**DATA TO PROCESS**.
+--

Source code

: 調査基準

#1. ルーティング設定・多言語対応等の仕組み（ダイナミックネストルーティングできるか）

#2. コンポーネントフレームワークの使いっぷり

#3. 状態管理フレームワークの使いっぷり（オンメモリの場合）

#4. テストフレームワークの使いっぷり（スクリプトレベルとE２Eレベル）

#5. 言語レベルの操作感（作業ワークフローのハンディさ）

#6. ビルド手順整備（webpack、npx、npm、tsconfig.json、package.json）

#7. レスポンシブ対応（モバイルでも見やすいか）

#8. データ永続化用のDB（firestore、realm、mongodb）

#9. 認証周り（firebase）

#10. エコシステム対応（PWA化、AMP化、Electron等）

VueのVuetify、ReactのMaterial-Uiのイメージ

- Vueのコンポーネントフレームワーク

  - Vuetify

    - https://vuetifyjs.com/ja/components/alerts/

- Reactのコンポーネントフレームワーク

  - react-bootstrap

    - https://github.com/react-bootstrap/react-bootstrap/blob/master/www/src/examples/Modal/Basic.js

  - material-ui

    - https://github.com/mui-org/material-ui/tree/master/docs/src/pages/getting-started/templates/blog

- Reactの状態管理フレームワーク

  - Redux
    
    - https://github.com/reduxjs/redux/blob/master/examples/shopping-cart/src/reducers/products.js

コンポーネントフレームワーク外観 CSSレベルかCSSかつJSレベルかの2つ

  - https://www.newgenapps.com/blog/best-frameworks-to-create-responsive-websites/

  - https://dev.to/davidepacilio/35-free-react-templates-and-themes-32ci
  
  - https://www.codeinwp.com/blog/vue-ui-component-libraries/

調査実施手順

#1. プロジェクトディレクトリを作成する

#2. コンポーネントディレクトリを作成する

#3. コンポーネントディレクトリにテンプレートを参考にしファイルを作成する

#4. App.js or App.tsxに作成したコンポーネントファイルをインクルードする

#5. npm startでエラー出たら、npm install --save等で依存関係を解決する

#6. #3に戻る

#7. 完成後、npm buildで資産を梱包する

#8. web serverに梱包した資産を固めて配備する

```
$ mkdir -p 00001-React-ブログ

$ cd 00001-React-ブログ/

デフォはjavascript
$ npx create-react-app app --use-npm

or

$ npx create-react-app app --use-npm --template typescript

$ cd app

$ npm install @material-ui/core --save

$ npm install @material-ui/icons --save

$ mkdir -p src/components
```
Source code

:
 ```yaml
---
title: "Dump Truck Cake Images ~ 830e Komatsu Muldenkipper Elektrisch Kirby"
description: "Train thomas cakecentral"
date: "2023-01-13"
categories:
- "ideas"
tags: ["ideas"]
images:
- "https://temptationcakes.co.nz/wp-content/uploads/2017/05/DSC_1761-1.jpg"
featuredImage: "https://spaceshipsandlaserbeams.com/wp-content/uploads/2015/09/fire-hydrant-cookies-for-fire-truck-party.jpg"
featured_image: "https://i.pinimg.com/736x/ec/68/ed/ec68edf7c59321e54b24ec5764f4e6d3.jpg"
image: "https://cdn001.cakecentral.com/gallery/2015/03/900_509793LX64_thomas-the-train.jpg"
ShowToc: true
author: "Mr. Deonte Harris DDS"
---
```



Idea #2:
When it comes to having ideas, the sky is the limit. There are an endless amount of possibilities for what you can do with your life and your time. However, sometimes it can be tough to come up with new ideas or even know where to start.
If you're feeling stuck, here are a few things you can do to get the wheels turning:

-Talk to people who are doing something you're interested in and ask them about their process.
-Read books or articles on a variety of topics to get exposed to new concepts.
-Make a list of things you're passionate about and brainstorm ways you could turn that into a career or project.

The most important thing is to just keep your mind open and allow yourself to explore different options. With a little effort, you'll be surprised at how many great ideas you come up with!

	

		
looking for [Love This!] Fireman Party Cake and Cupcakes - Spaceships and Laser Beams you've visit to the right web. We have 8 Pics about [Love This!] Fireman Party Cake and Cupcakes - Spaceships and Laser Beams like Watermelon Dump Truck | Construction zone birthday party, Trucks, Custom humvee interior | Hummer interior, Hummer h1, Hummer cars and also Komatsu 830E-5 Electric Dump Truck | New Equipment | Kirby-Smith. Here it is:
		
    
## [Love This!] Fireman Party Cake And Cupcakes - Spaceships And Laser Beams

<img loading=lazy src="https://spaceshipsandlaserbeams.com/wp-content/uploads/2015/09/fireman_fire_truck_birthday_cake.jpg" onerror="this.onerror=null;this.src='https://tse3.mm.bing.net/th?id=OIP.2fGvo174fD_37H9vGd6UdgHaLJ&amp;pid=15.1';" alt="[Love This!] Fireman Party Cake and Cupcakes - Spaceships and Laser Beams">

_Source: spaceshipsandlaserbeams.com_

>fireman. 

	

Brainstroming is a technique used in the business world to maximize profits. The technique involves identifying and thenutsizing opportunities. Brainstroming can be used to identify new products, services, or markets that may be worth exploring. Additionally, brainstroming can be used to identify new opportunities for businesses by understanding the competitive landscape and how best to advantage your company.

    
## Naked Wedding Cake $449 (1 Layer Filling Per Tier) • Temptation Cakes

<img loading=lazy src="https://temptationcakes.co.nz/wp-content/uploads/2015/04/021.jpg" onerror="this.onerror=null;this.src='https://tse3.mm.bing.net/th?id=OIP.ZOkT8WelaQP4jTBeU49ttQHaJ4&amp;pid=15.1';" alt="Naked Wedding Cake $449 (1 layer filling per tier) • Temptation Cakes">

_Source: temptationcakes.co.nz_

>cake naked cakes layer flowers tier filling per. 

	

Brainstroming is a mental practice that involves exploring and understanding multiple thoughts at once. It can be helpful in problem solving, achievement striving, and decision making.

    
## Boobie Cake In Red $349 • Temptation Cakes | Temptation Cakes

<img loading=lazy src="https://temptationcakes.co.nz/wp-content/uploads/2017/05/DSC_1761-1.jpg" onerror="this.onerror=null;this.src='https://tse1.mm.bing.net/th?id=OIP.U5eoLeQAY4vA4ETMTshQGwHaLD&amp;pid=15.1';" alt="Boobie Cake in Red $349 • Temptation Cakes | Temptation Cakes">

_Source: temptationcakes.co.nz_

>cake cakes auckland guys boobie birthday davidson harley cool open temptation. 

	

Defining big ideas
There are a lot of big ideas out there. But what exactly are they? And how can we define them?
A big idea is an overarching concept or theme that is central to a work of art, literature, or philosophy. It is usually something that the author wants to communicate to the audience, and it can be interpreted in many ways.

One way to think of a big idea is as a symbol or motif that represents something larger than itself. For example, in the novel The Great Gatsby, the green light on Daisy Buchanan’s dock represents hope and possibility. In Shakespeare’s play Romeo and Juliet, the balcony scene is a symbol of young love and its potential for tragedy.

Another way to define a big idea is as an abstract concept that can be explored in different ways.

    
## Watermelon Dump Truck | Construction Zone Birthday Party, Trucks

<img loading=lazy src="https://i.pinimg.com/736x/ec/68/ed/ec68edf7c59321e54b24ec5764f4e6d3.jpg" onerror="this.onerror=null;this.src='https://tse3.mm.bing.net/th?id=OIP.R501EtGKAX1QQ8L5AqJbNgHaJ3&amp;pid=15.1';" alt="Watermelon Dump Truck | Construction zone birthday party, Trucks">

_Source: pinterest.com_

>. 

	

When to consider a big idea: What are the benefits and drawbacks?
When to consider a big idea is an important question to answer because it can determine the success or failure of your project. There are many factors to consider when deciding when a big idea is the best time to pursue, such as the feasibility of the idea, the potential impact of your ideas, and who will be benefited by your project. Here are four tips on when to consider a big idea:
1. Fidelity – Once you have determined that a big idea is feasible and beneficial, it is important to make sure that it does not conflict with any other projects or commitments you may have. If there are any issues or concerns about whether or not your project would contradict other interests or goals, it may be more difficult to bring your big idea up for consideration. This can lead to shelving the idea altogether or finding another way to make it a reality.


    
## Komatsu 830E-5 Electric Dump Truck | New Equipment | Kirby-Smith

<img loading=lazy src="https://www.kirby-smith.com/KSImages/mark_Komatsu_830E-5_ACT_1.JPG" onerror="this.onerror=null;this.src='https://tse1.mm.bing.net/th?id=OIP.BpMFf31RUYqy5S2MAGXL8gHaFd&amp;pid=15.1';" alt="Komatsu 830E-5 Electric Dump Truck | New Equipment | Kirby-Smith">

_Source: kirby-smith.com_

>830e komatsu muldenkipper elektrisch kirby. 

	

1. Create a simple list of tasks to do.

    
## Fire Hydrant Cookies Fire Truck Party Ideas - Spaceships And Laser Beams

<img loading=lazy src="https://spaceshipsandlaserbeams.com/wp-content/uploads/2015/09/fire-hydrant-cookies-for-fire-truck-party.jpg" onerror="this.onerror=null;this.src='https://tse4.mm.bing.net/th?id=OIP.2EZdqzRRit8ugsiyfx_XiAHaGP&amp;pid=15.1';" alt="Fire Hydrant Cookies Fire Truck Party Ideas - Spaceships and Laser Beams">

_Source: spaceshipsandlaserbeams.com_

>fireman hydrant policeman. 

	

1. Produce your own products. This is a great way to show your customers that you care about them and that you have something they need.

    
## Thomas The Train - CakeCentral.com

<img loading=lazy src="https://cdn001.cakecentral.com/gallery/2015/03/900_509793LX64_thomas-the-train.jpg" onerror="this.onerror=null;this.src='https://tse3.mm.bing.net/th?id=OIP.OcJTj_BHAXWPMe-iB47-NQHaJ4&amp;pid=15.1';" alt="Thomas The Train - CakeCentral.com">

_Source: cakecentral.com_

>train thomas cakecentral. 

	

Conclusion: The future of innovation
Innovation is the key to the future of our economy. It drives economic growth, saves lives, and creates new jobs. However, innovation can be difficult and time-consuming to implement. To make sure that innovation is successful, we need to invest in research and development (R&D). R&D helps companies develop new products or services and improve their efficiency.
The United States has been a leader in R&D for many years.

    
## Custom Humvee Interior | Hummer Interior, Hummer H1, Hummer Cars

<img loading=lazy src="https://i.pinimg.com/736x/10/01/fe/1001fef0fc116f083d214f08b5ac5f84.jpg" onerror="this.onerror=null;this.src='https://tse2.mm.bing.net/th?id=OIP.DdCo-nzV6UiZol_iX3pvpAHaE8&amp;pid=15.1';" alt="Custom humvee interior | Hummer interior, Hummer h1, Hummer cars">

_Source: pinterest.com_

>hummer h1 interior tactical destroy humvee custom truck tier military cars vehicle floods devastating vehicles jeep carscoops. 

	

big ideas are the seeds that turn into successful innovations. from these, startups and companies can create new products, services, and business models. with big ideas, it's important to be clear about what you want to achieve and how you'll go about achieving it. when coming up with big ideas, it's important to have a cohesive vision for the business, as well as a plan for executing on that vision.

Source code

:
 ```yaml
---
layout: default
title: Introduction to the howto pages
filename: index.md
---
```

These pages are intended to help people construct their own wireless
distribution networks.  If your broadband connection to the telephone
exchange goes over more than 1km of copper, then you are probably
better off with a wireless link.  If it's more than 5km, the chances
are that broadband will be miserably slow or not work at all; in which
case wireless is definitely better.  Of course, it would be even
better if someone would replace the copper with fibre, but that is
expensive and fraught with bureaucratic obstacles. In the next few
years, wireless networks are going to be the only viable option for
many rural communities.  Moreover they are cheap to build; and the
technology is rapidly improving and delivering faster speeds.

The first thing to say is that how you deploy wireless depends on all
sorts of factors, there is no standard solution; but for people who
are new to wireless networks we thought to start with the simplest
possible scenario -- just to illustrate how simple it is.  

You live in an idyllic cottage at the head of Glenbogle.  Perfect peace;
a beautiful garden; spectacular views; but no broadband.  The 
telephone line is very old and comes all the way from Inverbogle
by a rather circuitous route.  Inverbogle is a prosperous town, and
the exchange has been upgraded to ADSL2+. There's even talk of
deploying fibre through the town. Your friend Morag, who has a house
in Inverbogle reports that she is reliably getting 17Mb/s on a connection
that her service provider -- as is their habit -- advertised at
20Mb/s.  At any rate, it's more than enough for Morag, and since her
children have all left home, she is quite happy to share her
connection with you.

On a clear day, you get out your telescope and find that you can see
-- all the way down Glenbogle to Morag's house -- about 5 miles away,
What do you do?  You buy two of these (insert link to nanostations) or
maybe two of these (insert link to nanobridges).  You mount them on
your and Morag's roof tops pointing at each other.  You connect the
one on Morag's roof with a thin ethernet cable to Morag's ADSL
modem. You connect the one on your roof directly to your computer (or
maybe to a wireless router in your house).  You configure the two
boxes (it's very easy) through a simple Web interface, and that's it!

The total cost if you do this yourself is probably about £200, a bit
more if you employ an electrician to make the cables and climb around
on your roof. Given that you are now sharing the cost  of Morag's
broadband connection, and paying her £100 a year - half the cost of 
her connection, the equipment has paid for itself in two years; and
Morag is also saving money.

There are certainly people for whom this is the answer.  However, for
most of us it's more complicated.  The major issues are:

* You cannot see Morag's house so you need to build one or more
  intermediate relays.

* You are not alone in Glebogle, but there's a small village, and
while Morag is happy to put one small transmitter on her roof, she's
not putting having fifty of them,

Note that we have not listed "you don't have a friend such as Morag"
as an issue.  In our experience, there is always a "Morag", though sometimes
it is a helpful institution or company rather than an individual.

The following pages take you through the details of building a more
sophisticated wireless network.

+--

**GOAL OF THE EXERCISE**.
What is needed is every line from the start of the entries through the line containing "- material-ui", returned word for word and nothing else.

**TASK RESULT**.
Source code

: 調査基準

#1. ルーティング設定・多言語対応等の仕組み（ダイナミックネストルーティングできるか）

#2. コンポーネントフレームワークの使いっぷり

#3. 状態管理フレームワークの使いっぷり（オンメモリの場合）

#4. テストフレームワークの使いっぷり（スクリプトレベルとE２Eレベル）

#5. 言語レベルの操作感（作業ワークフローのハンディさ）

#6. ビルド手順整備（webpack、npx、npm、tsconfig.json、package.json）

#7. レスポンシブ対応（モバイルでも見やすいか）

#8. データ永続化用のDB（firestore、realm、mongodb）

#9. 認証周り（firebase）

#10. エコシステム対応（PWA化、AMP化、Electron等）

VueのVuetify、ReactのMaterial-Uiのイメージ

- Vueのコンポーネントフレームワーク

  - Vuetify

    - https://vuetifyjs.com/ja/components/alerts/

- Reactのコンポーネントフレームワーク

  - react-bootstrap

    - https://github.com/react-bootstrap/react-bootstrap/blob/master/www/src/examples/Modal/Basic.js

  - material-ui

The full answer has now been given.